Only DraftKings, FanDuel, and Fanatics hold valid sports betting licenses in the Nutmeg State.

Why Regulators Are Cracking Down

This salvo spotlights the fuzzy frontier between derivatives and dice rolls in fintech and crypto. Prediction markets, greenlit federally by the CFTC for Kalshi, exploded post-2024 election—74% of Kalshi’s volume now sports-related. States argue these evade gambling laws, risking addiction and fraud without oversight. Crypto twists complicate it: Decentralized elements on Crypto.com dodge easy enforcement, echoing broader U.S. pushes for consumer shields amid FIT21 Act debates.

Platform Pushback and Fallout

Kalshi fired back with a federal lawsuit, claiming CFTC preemption trumps state meddling: “We are confident in our legal arguments,” spokesperson Jack Such said, seeking an emergency injunction. Robinhood, fresh off acquiring LedgerX to beef up derivatives, and Crypto.com—which paused similar offerings in Nevada—haven’t commented yet but may pivot to compliance tweaks or user notices.

Kalshi’s woes span 10+ states (e.g., New York, Arizona, Ohio), fueling a patchwork of enforcement that could chill event trading nationwide.

Stakes for Crypto and Fintech

Gray zones abound: Are these hedges or wagers?

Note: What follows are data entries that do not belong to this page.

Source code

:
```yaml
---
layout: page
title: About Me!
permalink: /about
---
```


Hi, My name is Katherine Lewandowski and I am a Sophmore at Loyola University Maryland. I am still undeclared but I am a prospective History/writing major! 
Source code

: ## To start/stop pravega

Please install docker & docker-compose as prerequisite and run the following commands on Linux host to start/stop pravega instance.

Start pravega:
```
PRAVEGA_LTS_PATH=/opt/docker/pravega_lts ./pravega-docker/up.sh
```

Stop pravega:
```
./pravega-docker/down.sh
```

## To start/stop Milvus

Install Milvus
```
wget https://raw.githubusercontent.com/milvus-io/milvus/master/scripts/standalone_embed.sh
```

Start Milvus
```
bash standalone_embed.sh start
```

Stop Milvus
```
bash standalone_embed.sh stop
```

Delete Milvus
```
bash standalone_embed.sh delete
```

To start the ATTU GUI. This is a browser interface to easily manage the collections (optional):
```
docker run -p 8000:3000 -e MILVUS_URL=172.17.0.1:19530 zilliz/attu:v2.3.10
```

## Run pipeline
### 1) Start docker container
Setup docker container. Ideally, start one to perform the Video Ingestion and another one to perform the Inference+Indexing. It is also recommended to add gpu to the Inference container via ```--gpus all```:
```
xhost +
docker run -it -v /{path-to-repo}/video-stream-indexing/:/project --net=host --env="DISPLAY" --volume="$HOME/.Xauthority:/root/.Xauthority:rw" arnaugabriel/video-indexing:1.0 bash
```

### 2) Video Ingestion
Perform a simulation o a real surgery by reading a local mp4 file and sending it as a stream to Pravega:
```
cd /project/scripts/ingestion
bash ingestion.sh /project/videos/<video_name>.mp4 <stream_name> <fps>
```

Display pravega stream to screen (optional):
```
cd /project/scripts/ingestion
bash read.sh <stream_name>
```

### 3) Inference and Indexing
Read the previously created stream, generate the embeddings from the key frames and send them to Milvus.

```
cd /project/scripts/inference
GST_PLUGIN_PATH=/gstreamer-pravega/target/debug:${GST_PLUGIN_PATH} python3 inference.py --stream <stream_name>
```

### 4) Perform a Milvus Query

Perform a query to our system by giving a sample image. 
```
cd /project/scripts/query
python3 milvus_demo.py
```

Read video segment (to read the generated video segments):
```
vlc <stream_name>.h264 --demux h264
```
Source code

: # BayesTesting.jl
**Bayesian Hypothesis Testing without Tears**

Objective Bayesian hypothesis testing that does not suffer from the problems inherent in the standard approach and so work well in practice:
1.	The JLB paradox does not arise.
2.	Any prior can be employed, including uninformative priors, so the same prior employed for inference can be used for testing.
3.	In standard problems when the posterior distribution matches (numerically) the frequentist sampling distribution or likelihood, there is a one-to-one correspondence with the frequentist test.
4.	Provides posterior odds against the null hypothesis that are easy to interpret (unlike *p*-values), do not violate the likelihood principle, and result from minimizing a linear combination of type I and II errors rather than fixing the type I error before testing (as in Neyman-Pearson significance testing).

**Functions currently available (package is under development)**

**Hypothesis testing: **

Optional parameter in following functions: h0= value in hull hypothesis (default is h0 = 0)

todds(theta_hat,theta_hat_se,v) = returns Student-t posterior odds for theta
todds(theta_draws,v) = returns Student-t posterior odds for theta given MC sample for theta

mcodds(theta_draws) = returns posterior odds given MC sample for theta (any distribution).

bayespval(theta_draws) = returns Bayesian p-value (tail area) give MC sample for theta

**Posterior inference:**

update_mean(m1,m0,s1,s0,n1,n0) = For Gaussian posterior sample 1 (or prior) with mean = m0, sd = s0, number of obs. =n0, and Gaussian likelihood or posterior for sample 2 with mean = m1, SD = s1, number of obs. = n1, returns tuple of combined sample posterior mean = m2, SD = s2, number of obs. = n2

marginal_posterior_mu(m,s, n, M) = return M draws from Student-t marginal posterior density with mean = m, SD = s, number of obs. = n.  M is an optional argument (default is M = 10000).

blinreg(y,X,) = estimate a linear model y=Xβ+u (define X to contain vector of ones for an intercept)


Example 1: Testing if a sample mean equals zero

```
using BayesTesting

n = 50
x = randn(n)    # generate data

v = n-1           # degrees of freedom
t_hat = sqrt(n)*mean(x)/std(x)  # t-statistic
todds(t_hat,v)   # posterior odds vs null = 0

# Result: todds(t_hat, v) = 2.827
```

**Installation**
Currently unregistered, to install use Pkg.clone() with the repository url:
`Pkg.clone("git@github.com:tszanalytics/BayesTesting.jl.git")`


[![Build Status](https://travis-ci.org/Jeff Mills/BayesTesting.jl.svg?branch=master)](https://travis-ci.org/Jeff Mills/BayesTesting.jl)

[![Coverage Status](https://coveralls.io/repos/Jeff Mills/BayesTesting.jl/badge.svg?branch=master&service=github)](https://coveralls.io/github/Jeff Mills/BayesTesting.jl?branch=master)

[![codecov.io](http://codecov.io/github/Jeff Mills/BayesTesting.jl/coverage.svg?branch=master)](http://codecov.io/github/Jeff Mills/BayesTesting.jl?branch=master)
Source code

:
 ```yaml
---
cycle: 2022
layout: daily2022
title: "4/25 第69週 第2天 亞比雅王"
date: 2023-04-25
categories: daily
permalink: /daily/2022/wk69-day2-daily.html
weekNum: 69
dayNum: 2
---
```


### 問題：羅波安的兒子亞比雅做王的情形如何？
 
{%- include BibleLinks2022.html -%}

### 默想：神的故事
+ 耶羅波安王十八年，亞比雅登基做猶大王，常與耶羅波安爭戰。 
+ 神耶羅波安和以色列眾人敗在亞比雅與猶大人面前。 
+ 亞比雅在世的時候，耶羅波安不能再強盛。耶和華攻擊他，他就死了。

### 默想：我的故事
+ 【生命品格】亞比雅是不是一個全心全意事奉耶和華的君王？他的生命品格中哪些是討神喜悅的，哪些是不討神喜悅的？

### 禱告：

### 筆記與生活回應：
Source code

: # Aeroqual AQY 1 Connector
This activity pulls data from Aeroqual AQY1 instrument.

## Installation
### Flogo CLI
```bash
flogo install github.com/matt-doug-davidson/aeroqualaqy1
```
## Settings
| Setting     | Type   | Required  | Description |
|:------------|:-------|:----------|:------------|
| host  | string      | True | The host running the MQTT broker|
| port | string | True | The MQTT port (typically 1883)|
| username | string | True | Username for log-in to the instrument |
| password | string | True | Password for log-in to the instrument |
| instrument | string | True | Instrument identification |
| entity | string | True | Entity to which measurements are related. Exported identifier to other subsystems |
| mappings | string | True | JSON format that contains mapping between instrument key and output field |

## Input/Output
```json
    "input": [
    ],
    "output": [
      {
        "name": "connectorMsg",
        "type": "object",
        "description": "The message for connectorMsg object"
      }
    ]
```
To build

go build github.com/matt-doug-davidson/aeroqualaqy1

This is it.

Platforms face ballooning compliance costs—audits, geo-blocks, legal fees—while users lose access sans recourse. Yet, victories like Kalshi’s could affirm federal primacy, unlocking tokenized bets. DCP’s Kris Gilman warned: “These platforms deceptively advertise legality, posing serious risks.”

Final Takeaway

Connecticut’s orders signal escalating state-federal turf wars: Prediction markets thrive on info edges, but sans licenses, they’re gambling in regulators’ eyes. For Kalshi et al., it’s fight or fold—reshaping U.S. crypto’s wild west into walled gardens.